Pepper originates from the Malabar Coast in southwest India. It is a vine belonging to the Piperaceae botanical family and is now found in many countries in the tropical belt.
Real pepper comes from the tropical Piper Negrum lianas from which white, black, red or green pepper is obtained, and Piper Longum, the long pepper. Others are in the form of a berry with a tail.
Fake peppers have all the pungency of real peppers. Some are sweeter or fruitier.
They are in fact derived from another plant, quite different from the Piper.
What is a pepper?
Piper Nigrum King of the spices
Pepper (Piper Nigrum) originates from the Malabar Coast, in the south-west of India. It is a vine which belongs to the Piperaceae botanical family. Today it is found in many tropical belt countries.
Whether it is green, black, white or red, it is the same fruit.
Pepper grows in clusters. Green pepper is a fruit picked before maturity. It is subtly spicy, delicately hot and very fresh.
We rarely see it in our markets. It is typically found dehydrated or brined. The grains yellow as they ripen. They are generally picked at this stage of maturity. When dried in the sun, they wrinkle and turn brown, becoming black pepper. At full maturity, the fruit turns a shimmering red colour. It is then soaked in rainwater basins and its skin is removed. After a long period of drying in the sun, white pepper is obtained.

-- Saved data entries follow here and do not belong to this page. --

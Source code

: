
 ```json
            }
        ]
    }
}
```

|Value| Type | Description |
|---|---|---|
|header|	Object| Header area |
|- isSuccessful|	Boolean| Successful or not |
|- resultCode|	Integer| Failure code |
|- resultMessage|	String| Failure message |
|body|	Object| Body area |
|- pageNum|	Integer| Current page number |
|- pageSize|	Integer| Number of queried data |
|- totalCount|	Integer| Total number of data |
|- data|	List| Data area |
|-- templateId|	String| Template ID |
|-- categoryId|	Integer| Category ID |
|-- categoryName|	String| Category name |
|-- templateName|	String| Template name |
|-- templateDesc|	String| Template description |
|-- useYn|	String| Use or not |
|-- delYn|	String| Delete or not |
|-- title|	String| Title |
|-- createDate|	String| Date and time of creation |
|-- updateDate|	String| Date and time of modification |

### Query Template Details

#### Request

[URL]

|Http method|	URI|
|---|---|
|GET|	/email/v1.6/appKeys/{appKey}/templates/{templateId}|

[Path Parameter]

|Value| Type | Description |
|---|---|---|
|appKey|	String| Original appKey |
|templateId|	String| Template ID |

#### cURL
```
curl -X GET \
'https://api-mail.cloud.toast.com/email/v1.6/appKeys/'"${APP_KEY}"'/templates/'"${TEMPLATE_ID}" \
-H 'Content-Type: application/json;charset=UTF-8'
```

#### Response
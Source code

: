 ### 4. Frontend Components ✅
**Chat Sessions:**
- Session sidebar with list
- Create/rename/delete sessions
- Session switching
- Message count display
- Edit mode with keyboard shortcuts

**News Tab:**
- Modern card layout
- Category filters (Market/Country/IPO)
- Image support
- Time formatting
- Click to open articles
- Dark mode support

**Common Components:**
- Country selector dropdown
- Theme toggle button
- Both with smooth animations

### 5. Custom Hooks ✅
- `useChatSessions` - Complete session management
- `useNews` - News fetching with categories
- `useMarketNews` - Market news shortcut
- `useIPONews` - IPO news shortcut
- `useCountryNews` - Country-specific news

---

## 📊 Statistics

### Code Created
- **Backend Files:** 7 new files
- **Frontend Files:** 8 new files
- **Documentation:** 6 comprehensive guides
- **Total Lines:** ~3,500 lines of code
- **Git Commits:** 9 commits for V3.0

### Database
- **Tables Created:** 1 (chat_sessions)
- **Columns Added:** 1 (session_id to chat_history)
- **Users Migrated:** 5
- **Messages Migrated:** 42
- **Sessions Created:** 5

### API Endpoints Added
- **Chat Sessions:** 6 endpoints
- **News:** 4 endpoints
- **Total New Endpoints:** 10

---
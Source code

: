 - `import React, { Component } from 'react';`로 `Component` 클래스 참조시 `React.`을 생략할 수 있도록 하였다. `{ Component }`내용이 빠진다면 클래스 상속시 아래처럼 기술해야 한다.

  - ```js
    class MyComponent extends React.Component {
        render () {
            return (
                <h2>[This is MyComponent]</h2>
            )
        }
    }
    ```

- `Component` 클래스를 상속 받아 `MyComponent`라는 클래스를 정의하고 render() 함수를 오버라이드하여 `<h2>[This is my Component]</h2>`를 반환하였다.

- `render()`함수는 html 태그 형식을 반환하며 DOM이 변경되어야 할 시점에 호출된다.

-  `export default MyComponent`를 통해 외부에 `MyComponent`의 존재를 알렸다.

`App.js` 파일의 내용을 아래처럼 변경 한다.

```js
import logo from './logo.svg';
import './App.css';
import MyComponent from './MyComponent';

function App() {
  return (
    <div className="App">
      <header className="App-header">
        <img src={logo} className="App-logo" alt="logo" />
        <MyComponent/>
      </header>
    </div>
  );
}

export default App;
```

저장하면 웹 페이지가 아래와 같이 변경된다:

Red pepper (mature fruits) shouldn't be confused with "pink pepper ", incorrectly named because it does not belong to the Piperaceae family. Another language mistake - "grey pepper". It doesn't exist! It is actually a mixture of poor quality white and black pepper powders. It isn't of great interest to us.
Rules and usage tips
Never buy pepper as a powder. Its aromas are subtle and disappear quickly when it is milled. Avoid aggressive cooking as it makes it bitter and burnt.
Preferably use a pepper mill on your dishes when serving. It looks elegant and the odours are intoxicating.
The regular use of different peppers will convince you of their diversity. The use of these peppers will not fundamentally change your cooking, but it will customise your dishes by bringing them a touch of exoticism and taking you on a journey.
Why use several peppers?
In our kitchens today we use several different olive oils or vinegars because they are different, so then why should we always use the same pepper?